This is a thing about ambition: It takes a lot of personal strength to be surrounded by people who are all reaching for the same brass ring and not think that you should be reaching for it too — regardless of whether you really like brass, or rings.
Jean Hannah Edelstein
Jean, one of the key pieces of this, which I appreciate very much, is that we rarely throw down the gauntlet and ask ourselves the immensely hard questions about whether or not leadership positions of any kind fit who we are, or whether we inherently have the chops to do that kind of work. Not only does this beg the inquiry about the type of work and pressures that are attractive to us (I love people, I hate people, I love interaction and conflict, I hate them, etc etc) but it also makes the demand upon us to think very carefully about the way work provides incentives. It’s perfectly natural to want, say, the corner office, the title, the money, the implicit power that may come with promotion. It’s quite another to have to leave behind the work we love to trade it off for administrative responsibilities, the headaches of negotiation, the constant interpersonal conflicts of team members. A recent study indicated that the biggest single problem today is the absentee boss. That’s the guy or gal who has the title but doesn’t weigh in to do the work.
Striving, as you note, is uniquely defined. For me it’s being an individual contributor, which later morphed into my own business.
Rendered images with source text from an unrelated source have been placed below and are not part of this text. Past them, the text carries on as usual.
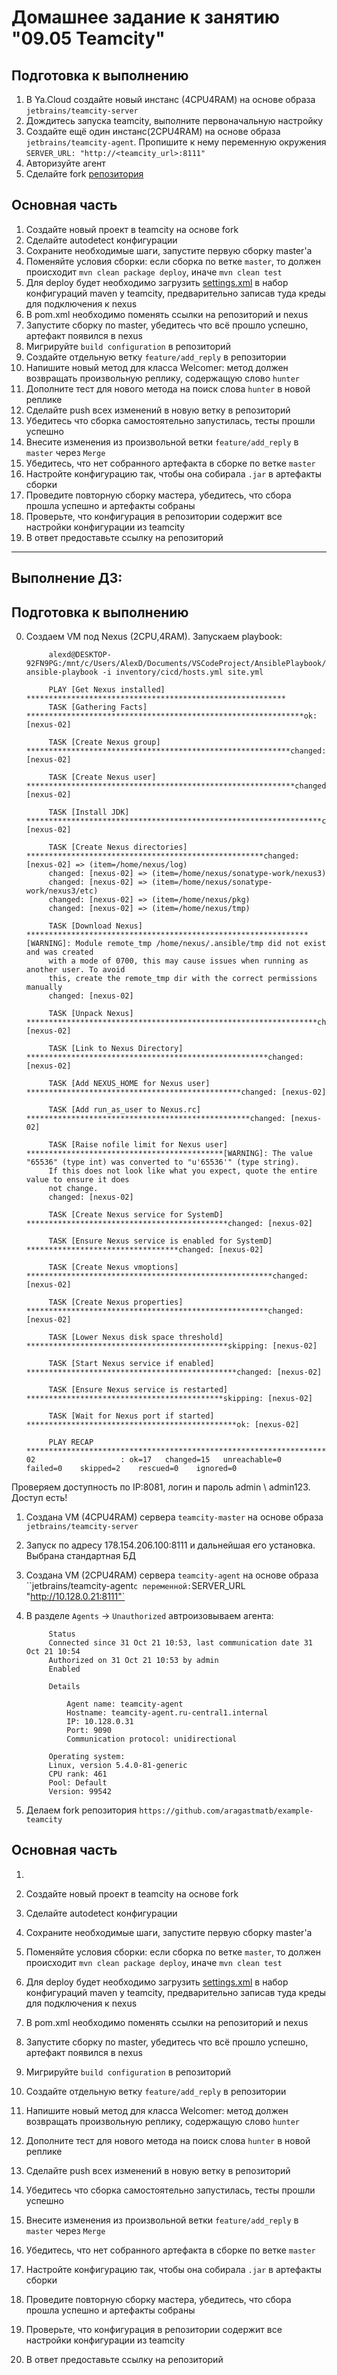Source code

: # Домашнее задание к занятию "09.05 Teamcity"

## Подготовка к выполнению

1. В Ya.Cloud создайте новый инстанс (4CPU4RAM) на основе образа `jetbrains/teamcity-server`
2. Дождитесь запуска teamcity, выполните первоначальную настройку
3. Создайте ещё один инстанс(2CPU4RAM) на основе образа `jetbrains/teamcity-agent`. Пропишите к нему переменную окружения `SERVER_URL: "http://<teamcity_url>:8111"`
4. Авторизуйте агент
5. Сделайте fork [репозитория](https://github.com/aragastmatb/example-teamcity)

## Основная часть

1. Создайте новый проект в teamcity на основе fork
2. Сделайте autodetect конфигурации
3. Сохраните необходимые шаги, запустите первую сборку master'a
4. Поменяйте условия сборки: если сборка по ветке `master`, то должен происходит `mvn clean package deploy`, иначе `mvn clean test`
5. Для deploy будет необходимо загрузить [settings.xml](./teamcity/settings.xml) в набор конфигураций maven у teamcity, предварительно записав туда креды для подключения к nexus
6. В pom.xml необходимо поменять ссылки на репозиторий и nexus
7. Запустите сборку по master, убедитесь что всё прошло успешно, артефакт появился в nexus
8. Мигрируйте `build configuration` в репозиторий
9. Создайте отдельную ветку `feature/add_reply` в репозитории
10. Напишите новый метод для класса Welcomer: метод должен возвращать произвольную реплику, содержащую слово `hunter`
11. Дополните тест для нового метода на поиск слова `hunter` в новой реплике
12. Сделайте push всех изменений в новую ветку в репозиторий
13. Убедитесь что сборка самостоятельно запустилась, тесты прошли успешно
14. Внесите изменения из произвольной ветки `feature/add_reply` в `master` через `Merge`
15. Убедитесь, что нет собранного артефакта в сборке по ветке `master`
16. Настройте конфигурацию так, чтобы она собирала `.jar` в артефакты сборки
17. Проведите повторную сборку мастера, убедитесь, что сбора прошла успешно и артефакты собраны
18. Проверьте, что конфигурация в репозитории содержит все настройки конфигурации из teamcity
19. В ответ предоставьте ссылку на репозиторий

___
## Выполнение ДЗ:

## Подготовка к выполнению

0. Создаем VM под Nexus (2CPU,4RAM). Запускаем playbook:

            alexd@DESKTOP-92FN9PG:/mnt/c/Users/AlexD/Documents/VSCodeProject/AnsiblePlaybook/AnsiblePlaybook/homework_9_5(TeamCity)/infrastructure$ ansible-playbook -i inventory/cicd/hosts.yml site.yml

            PLAY [Get Nexus installed] **********************************************************
            TASK [Gathering Facts] **************************************************************ok: [nexus-02]

            TASK [Create Nexus group] ***********************************************************changed: [nexus-02]

            TASK [Create Nexus user] ************************************************************changed: [nexus-02]

            TASK [Install JDK] ******************************************************************changed: [nexus-02]

            TASK [Create Nexus directories] *****************************************************changed: [nexus-02] => (item=/home/nexus/log)
            changed: [nexus-02] => (item=/home/nexus/sonatype-work/nexus3)
            changed: [nexus-02] => (item=/home/nexus/sonatype-work/nexus3/etc)
            changed: [nexus-02] => (item=/home/nexus/pkg)
            changed: [nexus-02] => (item=/home/nexus/tmp)

            TASK [Download Nexus] ***************************************************************[WARNING]: Module remote_tmp /home/nexus/.ansible/tmp did not exist and was created
            with a mode of 0700, this may cause issues when running as another user. To avoid    
            this, create the remote_tmp dir with the correct permissions manually
            changed: [nexus-02]

            TASK [Unpack Nexus] *****************************************************************changed: [nexus-02]

            TASK [Link to Nexus Directory] ******************************************************changed: [nexus-02]

            TASK [Add NEXUS_HOME for Nexus user] ************************************************changed: [nexus-02]

            TASK [Add run_as_user to Nexus.rc] **************************************************changed: [nexus-02]

            TASK [Raise nofile limit for Nexus user] ********************************************[WARNING]: The value "65536" (type int) was converted to "u'65536'" (type string).
            If this does not look like what you expect, quote the entire value to ensure it does 
            not change.
            changed: [nexus-02]

            TASK [Create Nexus service for SystemD] *********************************************changed: [nexus-02]

            TASK [Ensure Nexus service is enabled for SystemD] **********************************changed: [nexus-02]

            TASK [Create Nexus vmoptions] *******************************************************changed: [nexus-02]

            TASK [Create Nexus properties] ******************************************************changed: [nexus-02]

            TASK [Lower Nexus disk space threshold] *********************************************skipping: [nexus-02]

            TASK [Start Nexus service if enabled] ***********************************************changed: [nexus-02]

            TASK [Ensure Nexus service is restarted] ********************************************skipping: [nexus-02]

            TASK [Wait for Nexus port if started] ***********************************************ok: [nexus-02]

            PLAY RECAP **************************************************************************nexus-02                   : ok=17   changed=15   unreachable=0    failed=0    skipped=2    rescued=0    ignored=0 

Проверяем доступность по IP:8081, логин и пароль admin \ admin123. Доступ есть!

1. Создана VM (4CPU4RAM) сервера `teamcity-master` на основе образа `jetbrains/teamcity-server`
2. Запуск по адресу 178.154.206.100:8111 и дальнейшая его установка. Выбрана стандартная БД
3. Создана VM (2CPU4RAM) сервера `teamcity-agent` на основе образа ``jetbrains/teamcity-agent` с переменной:
`SERVER_URL "http://10.128.0.21:8111"`
4. В разделе `Agents` -> `Unauthorized` автроизовываем агента:

            Status
            Connected since 31 Oct 21 10:53, last communication date 31 Oct 21 10:54
            Authorized on 31 Oct 21 10:53 by admin    
            Enabled         

            Details

                Agent name: teamcity-agent
                Hostname: teamcity-agent.ru-central1.internal
                IP: 10.128.0.31
                Port: 9090
                Communication protocol: unidirectional 

            Operating system:
            Linux, version 5.4.0-81-generic
            CPU rank: 461
            Pool: Default
            Version: 99542 

5. Делаем fork репозитория `https://github.com/aragastmatb/example-teamcity`

## Основная часть

1. 

1. Создайте новый проект в teamcity на основе fork
2. Сделайте autodetect конфигурации
3. Сохраните необходимые шаги, запустите первую сборку master'a
4. Поменяйте условия сборки: если сборка по ветке `master`, то должен происходит `mvn clean package deploy`, иначе `mvn clean test`
5. Для deploy будет необходимо загрузить [settings.xml](./teamcity/settings.xml) в набор конфигураций maven у teamcity, предварительно записав туда креды для подключения к nexus
6. В pom.xml необходимо поменять ссылки на репозиторий и nexus
7. Запустите сборку по master, убедитесь что всё прошло успешно, артефакт появился в nexus
8. Мигрируйте `build configuration` в репозиторий
9. Создайте отдельную ветку `feature/add_reply` в репозитории
10. Напишите новый метод для класса Welcomer: метод должен возвращать произвольную реплику, содержащую слово `hunter`
11. Дополните тест для нового метода на поиск слова `hunter` в новой реплике
12. Сделайте push всех изменений в новую ветку в репозиторий
13. Убедитесь что сборка самостоятельно запустилась, тесты прошли успешно
14. Внесите изменения из произвольной ветки `feature/add_reply` в `master` через `Merge`
15. Убедитесь, что нет собранного артефакта в сборке по ветке `master`
16. Настройте конфигурацию так, чтобы она собирала `.jar` в артефакты сборки
17. Проведите повторную сборку мастера, убедитесь, что сбора прошла успешно и артефакты собраны
18. Проверьте, что конфигурация в репозитории содержит все настройки конфигурации из teamcity
19. В ответ предоставьте ссылку на репозиторий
While rife with its own issues, that, as with your story, allowed me to self-define. Gone was the sense that I HAD to manage. I did it once and I bloody well sucked at it. I am a horrible manager and not the least bit embarrassed to own it. GOD what freedom to say that out loud and Just. Move. On.
There is an enormous gift when we can take a cold, hard look at what is presented to us as upward mobility and see it- as it relates to us, to our creativity, as living hell. You and I have every single right to make a case for what looks like work we love, rather than align with a heirarchical system that offers rewards for work that sucks.
You’re not a culture fit? Then the culture sucked for you. What a gift to be laid off. What a lovely opportunity to write your own novel. Me, too.
While not all of us get severance pay and a freelance gig which offers us the short term security to ask those critically important and life-affirming questions, your story still points out the essential process of asking ourselves the ridiculously difficult question of why am I doing this? Like you, in the Eighties I got bounced, with severance pay and time. I threw a backpack on my back and hitched solo around Australia, New Zealand and Fiji. By the time I got home four years later I had completely and utterly reworked both my life and priorities. I didn’t “find myself”- not at all. But I did redefine myself in terms of work. It took me a while but now I’m doing precisely what I love on my own terms. That, ultimately, is the purpose of real work. We are richly empowered and able to give the rest of the world the gifts we have to offer when we stop living up to false expectations established by insanely moronic standards in systems that rarely reward real creativity. Being radical pays off. Great piece.